▶ **EXERCISE DIRECTIONS**:
The exercise asks you to copy every line below in which "sources" appears.

▶ **MATERIAL FOR THE TASK**:

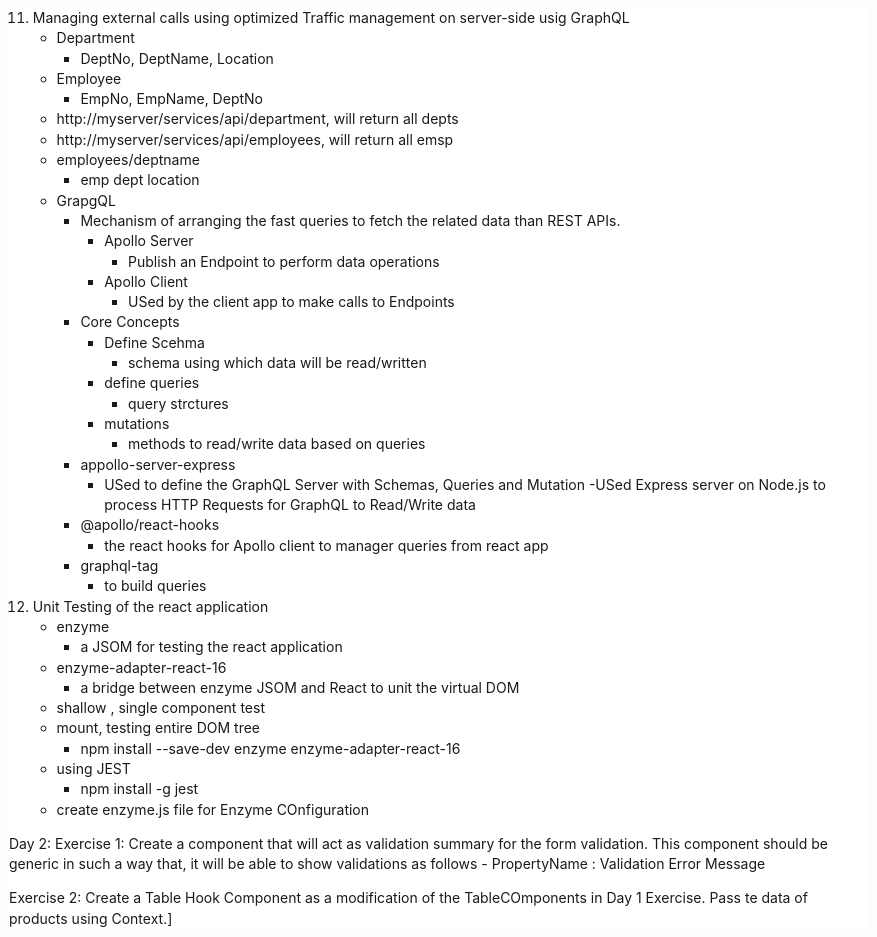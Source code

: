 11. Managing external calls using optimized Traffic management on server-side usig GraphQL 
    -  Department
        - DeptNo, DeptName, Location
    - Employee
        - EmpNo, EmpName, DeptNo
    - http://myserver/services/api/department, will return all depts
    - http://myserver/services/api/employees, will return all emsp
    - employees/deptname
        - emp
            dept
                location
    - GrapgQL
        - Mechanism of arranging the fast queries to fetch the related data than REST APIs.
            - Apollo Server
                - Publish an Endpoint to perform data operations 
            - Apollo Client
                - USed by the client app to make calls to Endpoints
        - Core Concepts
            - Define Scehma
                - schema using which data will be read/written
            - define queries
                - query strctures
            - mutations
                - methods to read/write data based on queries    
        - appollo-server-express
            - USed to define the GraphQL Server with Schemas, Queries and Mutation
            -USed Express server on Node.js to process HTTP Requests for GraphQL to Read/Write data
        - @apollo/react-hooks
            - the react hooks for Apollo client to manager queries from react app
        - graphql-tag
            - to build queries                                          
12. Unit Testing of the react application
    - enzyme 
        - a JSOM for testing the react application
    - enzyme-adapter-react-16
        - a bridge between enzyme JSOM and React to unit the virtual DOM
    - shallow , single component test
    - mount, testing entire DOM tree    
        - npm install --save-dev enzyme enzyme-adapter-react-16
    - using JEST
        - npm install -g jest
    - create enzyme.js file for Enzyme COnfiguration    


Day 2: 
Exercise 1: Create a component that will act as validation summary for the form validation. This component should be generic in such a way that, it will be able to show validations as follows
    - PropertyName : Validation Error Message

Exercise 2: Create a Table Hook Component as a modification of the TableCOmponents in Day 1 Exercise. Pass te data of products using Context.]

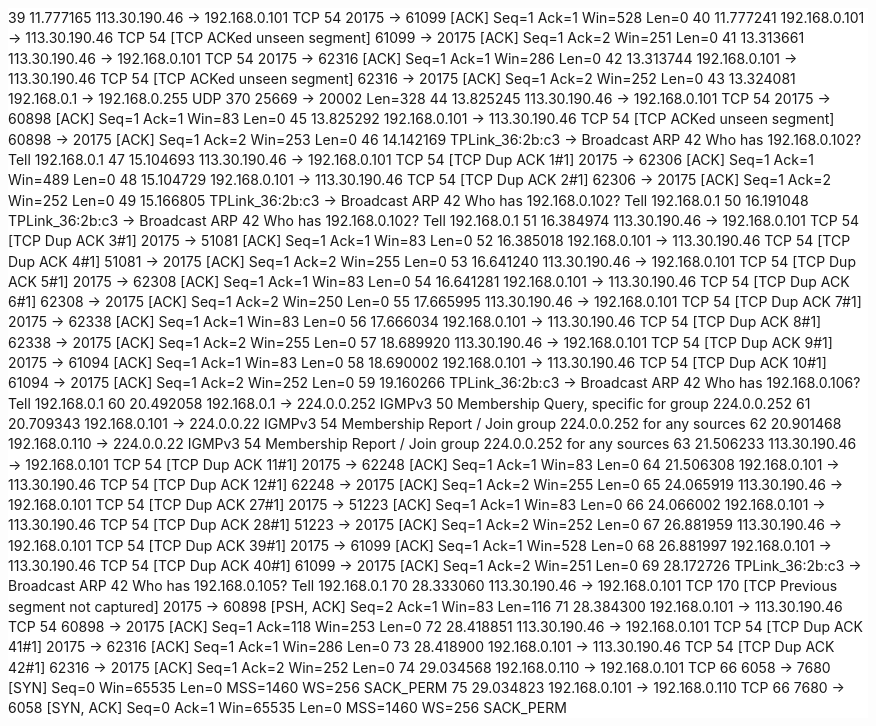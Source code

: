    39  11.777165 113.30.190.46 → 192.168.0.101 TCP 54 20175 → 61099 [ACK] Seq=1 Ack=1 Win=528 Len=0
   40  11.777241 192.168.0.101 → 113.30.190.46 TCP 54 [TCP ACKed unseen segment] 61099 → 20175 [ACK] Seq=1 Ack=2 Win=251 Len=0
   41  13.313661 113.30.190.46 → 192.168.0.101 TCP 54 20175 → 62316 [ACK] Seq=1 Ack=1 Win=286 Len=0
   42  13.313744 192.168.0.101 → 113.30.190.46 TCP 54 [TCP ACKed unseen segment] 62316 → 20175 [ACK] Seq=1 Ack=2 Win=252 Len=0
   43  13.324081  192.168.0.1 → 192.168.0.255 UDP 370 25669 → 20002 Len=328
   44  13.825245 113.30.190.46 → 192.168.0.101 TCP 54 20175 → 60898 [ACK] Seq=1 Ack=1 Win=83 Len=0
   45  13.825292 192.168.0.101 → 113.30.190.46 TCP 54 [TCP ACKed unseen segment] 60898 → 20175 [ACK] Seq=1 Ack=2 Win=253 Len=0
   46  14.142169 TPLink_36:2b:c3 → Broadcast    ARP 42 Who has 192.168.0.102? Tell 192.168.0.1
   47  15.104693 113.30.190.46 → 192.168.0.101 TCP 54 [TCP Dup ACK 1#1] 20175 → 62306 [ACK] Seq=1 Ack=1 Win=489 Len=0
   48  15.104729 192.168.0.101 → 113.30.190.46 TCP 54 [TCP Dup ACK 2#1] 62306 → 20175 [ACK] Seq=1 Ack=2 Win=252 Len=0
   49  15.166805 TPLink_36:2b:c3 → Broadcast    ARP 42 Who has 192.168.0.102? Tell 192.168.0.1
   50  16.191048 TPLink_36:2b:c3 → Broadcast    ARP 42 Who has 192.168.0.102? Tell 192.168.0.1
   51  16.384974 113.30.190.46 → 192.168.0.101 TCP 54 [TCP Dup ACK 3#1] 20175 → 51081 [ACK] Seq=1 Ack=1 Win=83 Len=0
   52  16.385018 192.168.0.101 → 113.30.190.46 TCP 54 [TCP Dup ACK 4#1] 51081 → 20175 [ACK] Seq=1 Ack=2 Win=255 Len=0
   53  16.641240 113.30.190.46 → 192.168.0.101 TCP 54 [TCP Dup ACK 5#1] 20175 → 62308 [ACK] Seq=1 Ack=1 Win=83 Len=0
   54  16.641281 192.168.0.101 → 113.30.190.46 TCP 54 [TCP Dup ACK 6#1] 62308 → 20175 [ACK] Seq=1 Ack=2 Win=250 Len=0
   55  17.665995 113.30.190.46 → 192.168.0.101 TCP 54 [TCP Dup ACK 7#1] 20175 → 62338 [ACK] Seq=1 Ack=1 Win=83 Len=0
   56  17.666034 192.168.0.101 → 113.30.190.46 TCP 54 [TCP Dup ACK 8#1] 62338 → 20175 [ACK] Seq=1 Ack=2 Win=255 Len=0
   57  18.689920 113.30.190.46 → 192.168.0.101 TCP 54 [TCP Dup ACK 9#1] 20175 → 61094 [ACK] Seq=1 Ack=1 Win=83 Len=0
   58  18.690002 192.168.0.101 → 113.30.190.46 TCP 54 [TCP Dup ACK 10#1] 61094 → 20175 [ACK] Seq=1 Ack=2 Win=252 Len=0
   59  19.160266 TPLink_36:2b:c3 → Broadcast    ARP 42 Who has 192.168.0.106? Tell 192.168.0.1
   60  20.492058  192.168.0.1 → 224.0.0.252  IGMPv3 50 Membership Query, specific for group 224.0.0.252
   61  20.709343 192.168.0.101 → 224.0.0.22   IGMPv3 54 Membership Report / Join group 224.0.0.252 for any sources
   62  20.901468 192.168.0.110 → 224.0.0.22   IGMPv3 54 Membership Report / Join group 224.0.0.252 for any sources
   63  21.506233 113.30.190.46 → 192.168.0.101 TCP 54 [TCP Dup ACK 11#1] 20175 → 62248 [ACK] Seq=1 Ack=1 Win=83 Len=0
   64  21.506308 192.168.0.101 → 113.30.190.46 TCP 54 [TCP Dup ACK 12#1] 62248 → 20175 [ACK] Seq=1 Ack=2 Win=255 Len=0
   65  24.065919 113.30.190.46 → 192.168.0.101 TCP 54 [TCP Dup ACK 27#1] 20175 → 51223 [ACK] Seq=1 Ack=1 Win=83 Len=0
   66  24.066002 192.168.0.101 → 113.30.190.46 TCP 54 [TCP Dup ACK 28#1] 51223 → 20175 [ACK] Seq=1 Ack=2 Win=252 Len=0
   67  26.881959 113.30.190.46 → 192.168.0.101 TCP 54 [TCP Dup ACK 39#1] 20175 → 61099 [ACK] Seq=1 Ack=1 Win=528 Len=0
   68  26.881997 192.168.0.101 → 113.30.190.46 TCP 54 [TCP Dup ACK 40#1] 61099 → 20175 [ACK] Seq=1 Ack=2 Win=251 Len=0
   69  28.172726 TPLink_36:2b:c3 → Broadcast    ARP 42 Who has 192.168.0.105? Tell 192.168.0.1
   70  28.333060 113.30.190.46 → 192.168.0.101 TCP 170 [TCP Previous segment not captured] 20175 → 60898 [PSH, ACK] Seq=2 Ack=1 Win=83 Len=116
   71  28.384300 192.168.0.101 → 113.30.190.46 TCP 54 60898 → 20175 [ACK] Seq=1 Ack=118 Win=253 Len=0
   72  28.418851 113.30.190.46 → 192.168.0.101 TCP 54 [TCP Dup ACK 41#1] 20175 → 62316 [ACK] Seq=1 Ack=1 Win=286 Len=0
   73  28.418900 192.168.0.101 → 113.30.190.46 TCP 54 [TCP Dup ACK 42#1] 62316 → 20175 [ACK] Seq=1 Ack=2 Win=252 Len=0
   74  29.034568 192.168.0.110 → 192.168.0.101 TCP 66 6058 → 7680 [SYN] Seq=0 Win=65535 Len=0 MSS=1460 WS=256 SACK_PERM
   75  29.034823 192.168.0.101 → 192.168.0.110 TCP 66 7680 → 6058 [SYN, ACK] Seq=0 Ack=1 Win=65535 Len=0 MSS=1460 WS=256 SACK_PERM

--

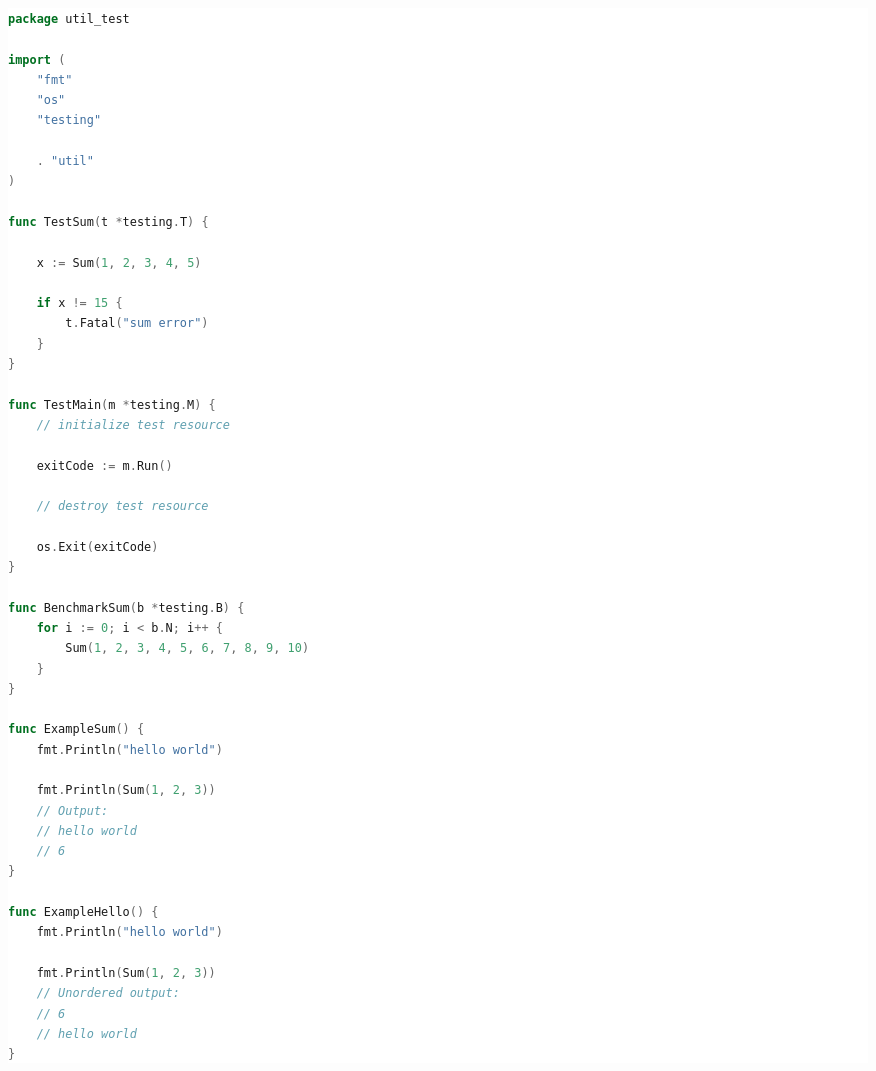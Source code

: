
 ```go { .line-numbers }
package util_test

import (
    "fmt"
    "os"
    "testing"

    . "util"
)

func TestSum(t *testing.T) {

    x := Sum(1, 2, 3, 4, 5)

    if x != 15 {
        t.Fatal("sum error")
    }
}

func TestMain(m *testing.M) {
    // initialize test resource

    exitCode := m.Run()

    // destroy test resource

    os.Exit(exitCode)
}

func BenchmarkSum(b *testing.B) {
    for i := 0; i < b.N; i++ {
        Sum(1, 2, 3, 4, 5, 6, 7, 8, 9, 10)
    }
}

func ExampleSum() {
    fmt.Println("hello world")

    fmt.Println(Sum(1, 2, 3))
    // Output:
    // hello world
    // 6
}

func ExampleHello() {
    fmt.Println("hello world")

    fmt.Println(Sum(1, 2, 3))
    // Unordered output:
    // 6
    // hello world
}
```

▶ **RESULT OF THE EXERCISE**:
   61  20.709343 192.168.0.101 → 224.0.0.22   IGMPv3 54 Membership Report / Join group 224.0.0.252 for any sources
   62  20.901468 192.168.0.110 → 224.0.0.22   IGMPv3 54 Membership Report / Join group 224.0.0.252 for any sources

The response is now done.